=== ACTIVITY ===
Copy every record that follows, word for word.
== Segment start ==
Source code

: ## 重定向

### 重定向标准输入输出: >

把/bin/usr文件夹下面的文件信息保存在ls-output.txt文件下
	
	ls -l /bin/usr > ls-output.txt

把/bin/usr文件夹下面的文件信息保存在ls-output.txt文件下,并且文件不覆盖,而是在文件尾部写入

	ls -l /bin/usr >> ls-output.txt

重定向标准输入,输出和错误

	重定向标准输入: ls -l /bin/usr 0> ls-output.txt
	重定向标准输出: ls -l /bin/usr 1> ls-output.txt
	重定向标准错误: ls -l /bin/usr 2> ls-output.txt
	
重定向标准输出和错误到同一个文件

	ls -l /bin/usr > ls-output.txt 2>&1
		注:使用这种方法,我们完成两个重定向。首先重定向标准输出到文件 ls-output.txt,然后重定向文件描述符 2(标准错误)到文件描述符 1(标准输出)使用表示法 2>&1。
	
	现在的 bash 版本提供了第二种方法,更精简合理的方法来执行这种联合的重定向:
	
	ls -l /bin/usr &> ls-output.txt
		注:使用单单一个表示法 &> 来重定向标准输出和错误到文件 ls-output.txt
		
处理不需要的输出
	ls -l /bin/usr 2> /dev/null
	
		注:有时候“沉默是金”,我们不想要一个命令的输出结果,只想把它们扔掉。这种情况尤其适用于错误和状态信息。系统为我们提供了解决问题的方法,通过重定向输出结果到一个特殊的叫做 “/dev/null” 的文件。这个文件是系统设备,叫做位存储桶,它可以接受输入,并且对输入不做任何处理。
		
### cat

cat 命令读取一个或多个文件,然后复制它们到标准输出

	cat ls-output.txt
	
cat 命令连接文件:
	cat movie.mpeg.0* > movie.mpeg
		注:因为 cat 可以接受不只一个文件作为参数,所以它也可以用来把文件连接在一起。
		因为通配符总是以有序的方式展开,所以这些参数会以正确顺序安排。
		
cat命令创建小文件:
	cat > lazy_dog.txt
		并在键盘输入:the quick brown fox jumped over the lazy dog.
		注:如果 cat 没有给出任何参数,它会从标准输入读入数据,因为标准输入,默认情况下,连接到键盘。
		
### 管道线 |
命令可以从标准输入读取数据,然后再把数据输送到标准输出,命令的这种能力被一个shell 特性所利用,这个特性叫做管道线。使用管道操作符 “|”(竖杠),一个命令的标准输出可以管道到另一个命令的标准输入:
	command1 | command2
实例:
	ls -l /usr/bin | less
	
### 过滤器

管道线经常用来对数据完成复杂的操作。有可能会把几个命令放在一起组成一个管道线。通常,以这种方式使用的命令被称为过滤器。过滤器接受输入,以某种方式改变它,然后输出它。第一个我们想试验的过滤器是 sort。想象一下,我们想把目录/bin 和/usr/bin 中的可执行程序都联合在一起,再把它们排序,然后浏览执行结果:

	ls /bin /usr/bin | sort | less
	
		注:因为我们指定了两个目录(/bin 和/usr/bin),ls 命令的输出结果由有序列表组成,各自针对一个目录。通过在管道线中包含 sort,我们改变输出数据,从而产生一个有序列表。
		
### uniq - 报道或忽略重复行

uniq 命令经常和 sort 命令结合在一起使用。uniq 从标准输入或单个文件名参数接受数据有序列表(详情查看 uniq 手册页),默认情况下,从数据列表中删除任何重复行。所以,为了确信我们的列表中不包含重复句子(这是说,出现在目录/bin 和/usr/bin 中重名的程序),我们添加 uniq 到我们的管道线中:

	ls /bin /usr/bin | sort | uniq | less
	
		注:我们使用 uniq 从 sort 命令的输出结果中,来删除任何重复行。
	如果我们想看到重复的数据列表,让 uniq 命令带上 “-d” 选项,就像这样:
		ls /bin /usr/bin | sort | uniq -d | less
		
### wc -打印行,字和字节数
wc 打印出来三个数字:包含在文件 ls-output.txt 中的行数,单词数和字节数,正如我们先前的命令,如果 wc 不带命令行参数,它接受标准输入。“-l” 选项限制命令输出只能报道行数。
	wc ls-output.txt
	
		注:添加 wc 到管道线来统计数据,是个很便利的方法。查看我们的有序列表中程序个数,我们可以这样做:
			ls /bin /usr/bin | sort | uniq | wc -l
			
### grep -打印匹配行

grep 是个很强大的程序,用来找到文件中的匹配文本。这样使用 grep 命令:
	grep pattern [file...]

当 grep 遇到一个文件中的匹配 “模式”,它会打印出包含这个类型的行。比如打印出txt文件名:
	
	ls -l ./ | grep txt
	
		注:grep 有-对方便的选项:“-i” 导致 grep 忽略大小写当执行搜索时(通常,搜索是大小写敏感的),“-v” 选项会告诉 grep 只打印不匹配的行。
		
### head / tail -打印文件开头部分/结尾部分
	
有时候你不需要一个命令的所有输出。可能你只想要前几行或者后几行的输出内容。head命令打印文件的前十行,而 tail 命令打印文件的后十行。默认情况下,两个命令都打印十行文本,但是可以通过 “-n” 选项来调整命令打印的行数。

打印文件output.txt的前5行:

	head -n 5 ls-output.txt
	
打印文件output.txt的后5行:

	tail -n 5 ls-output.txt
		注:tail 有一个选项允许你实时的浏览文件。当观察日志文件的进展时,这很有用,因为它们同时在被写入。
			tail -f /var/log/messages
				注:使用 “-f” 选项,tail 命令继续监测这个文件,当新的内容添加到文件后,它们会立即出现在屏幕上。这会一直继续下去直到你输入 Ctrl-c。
== Segment end ==
=== ANSWER ===
Source code

: ## 重定向

### 重定向标准输入输出: >

把/bin/usr文件夹下面的文件信息保存在ls-output.txt文件下
	
	ls -l /bin/usr > ls-output.txt

把/bin/usr文件夹下面的文件信息保存在ls-output.txt文件下,并且文件不覆盖,而是在文件尾部写入

	ls -l /bin/usr >> ls-output.txt

重定向标准输入,输出和错误

	重定向标准输入: ls -l /bin/usr 0> ls-output.txt
	重定向标准输出: ls -l /bin/usr 1> ls-output.txt
	重定向标准错误: ls -l /bin/usr 2> ls-output.txt
	
重定向标准输出和错误到同一个文件

	ls -l /bin/usr > ls-output.txt 2>&1
		注:使用这种方法,我们完成两个重定向。首先重定向标准输出到文件 ls-output.txt,然后重定向文件描述符 2(标准错误)到文件描述符 1(标准输出)使用表示法 2>&1。
	
	现在的 bash 版本提供了第二种方法,更精简合理的方法来执行这种联合的重定向:
	
	ls -l /bin/usr &> ls-output.txt
		注:使用单单一个表示法 &> 来重定向标准输出和错误到文件 ls-output.txt
		
处理不需要的输出
	ls -l /bin/usr 2> /dev/null
	
		注:有时候“沉默是金”,我们不想要一个命令的输出结果,只想把它们扔掉。这种情况尤其适用于错误和状态信息。系统为我们提供了解决问题的方法,通过重定向输出结果到一个特殊的叫做 “/dev/null” 的文件。这个文件是系统设备,叫做位存储桶,它可以接受输入,并且对输入不做任何处理。
		
### cat

cat 命令读取一个或多个文件,然后复制它们到标准输出

	cat ls-output.txt
	
cat 命令连接文件:
	cat movie.mpeg.0* > movie.mpeg
		注:因为 cat 可以接受不只一个文件作为参数,所以它也可以用来把文件连接在一起。
		因为通配符总是以有序的方式展开,所以这些参数会以正确顺序安排。
		
cat命令创建小文件:
	cat > lazy_dog.txt
		并在键盘输入:the quick brown fox jumped over the lazy dog.
		注:如果 cat 没有给出任何参数,它会从标准输入读入数据,因为标准输入,默认情况下,连接到键盘。
		
### 管道线 |
命令可以从标准输入读取数据,然后再把数据输送到标准输出,命令的这种能力被一个shell 特性所利用,这个特性叫做管道线。使用管道操作符 “|”(竖杠),一个命令的标准输出可以管道到另一个命令的标准输入:
	command1 | command2
实例:
	ls -l /usr/bin | less
	
### 过滤器

管道线经常用来对数据完成复杂的操作。有可能会把几个命令放在一起组成一个管道线。通常,以这种方式使用的命令被称为过滤器。过滤器接受输入,以某种方式改变它,然后输出它。第一个我们想试验的过滤器是 sort。想象一下,我们想把目录/bin 和/usr/bin 中的可执行程序都联合在一起,再把它们排序,然后浏览执行结果:

	ls /bin /usr/bin | sort | less
	
		注:因为我们指定了两个目录(/bin 和/usr/bin),ls 命令的输出结果由有序列表组成,各自针对一个目录。通过在管道线中包含 sort,我们改变输出数据,从而产生一个有序列表。
		
### uniq - 报道或忽略重复行

uniq 命令经常和 sort 命令结合在一起使用。uniq 从标准输入或单个文件名参数接受数据有序列表(详情查看 uniq 手册页),默认情况下,从数据列表中删除任何重复行。所以,为了确信我们的列表中不包含重复句子(这是说,出现在目录/bin 和/usr/bin 中重名的程序),我们添加 uniq 到我们的管道线中:

	ls /bin /usr/bin | sort | uniq | less
	
		注:我们使用 uniq 从 sort 命令的输出结果中,来删除任何重复行。
	如果我们想看到重复的数据列表,让 uniq 命令带上 “-d” 选项,就像这样:
		ls /bin /usr/bin | sort | uniq -d | less
		
### wc -打印行,字和字节数
wc 打印出来三个数字:包含在文件 ls-output.txt 中的行数,单词数和字节数,正如我们先前的命令,如果 wc 不带命令行参数,它接受标准输入。“-l” 选项限制命令输出只能报道行数。
	wc ls-output.txt
	
		注:添加 wc 到管道线来统计数据,是个很便利的方法。查看我们的有序列表中程序个数,我们可以这样做:
			ls /bin /usr/bin | sort | uniq | wc -l
			
### grep -打印匹配行

grep 是个很强大的程序,用来找到文件中的匹配文本。这样使用 grep 命令:
	grep pattern [file...]

当 grep 遇到一个文件中的匹配 “模式”,它会打印出包含这个类型的行。比如打印出txt文件名:
	
	ls -l ./ | grep txt
	
		注:grep 有-对方便的选项:“-i” 导致 grep 忽略大小写当执行搜索时(通常,搜索是大小写敏感的),“-v” 选项会告诉 grep 只打印不匹配的行。
		
### head / tail -打印文件开头部分/结尾部分
	
有时候你不需要一个命令的所有输出。可能你只想要前几行或者后几行的输出内容。head命令打印文件的前十行,而 tail 命令打印文件的后十行。默认情况下,两个命令都打印十行文本,但是可以通过 “-n” 选项来调整命令打印的行数。

打印文件output.txt的前5行:

	head -n 5 ls-output.txt
	
打印文件output.txt的后5行:

	tail -n 5 ls-output.txt
		注:tail 有一个选项允许你实时的浏览文件。当观察日志文件的进展时,这很有用,因为它们同时在被写入。
			tail -f /var/log/messages
				注:使用 “-f” 选项,tail 命令继续监测这个文件,当新的内容添加到文件后,它们会立即出现在屏幕上。这会一直继续下去直到你输入 Ctrl-c。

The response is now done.